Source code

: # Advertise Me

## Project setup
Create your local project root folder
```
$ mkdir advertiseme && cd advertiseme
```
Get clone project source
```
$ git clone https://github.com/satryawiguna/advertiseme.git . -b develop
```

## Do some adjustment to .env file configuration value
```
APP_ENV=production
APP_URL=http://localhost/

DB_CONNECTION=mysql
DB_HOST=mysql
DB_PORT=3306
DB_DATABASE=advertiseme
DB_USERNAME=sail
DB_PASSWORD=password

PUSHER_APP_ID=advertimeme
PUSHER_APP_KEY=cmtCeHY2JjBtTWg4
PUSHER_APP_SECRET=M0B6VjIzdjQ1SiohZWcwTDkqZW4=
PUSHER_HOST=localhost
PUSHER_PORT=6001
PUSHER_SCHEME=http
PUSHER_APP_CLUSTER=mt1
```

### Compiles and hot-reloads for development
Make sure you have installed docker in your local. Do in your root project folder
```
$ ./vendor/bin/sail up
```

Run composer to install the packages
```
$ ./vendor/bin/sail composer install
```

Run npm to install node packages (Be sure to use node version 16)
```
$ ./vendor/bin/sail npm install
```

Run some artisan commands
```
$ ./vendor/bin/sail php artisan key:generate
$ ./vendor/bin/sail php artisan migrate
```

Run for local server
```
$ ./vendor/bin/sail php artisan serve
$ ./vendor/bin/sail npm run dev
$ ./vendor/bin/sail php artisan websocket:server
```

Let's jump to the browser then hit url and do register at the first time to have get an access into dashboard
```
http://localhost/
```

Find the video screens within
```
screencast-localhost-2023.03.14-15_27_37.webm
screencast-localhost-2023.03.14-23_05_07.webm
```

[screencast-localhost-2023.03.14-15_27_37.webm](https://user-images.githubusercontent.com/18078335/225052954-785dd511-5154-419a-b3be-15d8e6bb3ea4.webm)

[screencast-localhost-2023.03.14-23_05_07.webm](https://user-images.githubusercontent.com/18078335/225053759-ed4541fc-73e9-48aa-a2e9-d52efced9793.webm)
━━━━━━━━
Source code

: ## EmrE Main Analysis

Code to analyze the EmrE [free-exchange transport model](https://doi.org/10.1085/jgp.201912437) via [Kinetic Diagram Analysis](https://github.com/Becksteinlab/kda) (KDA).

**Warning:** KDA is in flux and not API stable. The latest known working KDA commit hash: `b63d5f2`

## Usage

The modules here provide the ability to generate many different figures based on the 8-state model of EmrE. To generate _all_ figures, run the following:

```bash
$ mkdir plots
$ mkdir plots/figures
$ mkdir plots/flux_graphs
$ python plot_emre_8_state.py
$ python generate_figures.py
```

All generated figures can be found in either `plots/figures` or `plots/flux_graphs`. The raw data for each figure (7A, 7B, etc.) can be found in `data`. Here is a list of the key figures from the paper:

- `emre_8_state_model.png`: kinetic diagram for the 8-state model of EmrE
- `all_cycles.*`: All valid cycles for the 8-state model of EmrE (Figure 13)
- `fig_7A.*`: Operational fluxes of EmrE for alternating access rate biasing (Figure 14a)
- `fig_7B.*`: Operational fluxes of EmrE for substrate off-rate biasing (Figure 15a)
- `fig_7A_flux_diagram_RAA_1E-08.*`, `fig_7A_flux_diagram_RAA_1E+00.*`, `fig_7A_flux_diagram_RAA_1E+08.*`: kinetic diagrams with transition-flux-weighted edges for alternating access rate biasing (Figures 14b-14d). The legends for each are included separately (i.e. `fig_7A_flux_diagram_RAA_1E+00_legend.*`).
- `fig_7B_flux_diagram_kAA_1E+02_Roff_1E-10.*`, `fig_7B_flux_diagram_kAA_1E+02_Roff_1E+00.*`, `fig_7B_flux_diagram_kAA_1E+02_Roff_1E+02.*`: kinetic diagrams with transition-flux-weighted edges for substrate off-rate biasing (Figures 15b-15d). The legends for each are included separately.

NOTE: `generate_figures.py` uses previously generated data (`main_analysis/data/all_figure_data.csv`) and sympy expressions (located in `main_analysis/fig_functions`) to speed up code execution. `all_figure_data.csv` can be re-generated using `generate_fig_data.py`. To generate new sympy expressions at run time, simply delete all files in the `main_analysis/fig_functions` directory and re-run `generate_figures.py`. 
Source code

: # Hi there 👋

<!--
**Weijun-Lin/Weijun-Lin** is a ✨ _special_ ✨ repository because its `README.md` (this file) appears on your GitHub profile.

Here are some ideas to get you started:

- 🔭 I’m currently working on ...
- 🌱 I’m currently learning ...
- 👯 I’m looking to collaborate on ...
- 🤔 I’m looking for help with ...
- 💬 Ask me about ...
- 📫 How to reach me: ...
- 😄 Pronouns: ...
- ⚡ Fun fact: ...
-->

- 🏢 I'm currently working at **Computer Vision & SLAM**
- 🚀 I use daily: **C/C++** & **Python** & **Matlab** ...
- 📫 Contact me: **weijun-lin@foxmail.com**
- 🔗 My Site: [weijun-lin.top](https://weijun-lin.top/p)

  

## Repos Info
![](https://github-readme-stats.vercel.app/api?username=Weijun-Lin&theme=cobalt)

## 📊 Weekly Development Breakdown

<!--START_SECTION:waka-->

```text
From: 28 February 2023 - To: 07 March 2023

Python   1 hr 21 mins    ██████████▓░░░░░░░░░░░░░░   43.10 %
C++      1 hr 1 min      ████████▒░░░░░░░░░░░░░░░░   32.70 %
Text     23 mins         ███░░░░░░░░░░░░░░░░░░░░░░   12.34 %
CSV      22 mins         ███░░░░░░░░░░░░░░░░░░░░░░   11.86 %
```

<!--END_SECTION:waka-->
━━━━━━━━
Each line in the records above that contains the word "separately" must be copied.

ANSWER TO THE PROBLEM:
- `fig_7A_flux_diagram_RAA_1E-08.*`, `fig_7A_flux_diagram_RAA_1E+00.*`, `fig_7A_flux_diagram_RAA_1E+08.*`: kinetic diagrams with transition-flux-weighted edges for alternating access rate biasing (Figures 14b-14d). The legends for each are included separately (i.e. `fig_7A_flux_diagram_RAA_1E+00_legend.*`).
- `fig_7B_flux_diagram_kAA_1E+02_Roff_1E-10.*`, `fig_7B_flux_diagram_kAA_1E+02_Roff_1E+00.*`, `fig_7B_flux_diagram_kAA_1E+02_Roff_1E+02.*`: kinetic diagrams with transition-flux-weighted edges for substrate off-rate biasing (Figures 15b-15d). The legends for each are included separately.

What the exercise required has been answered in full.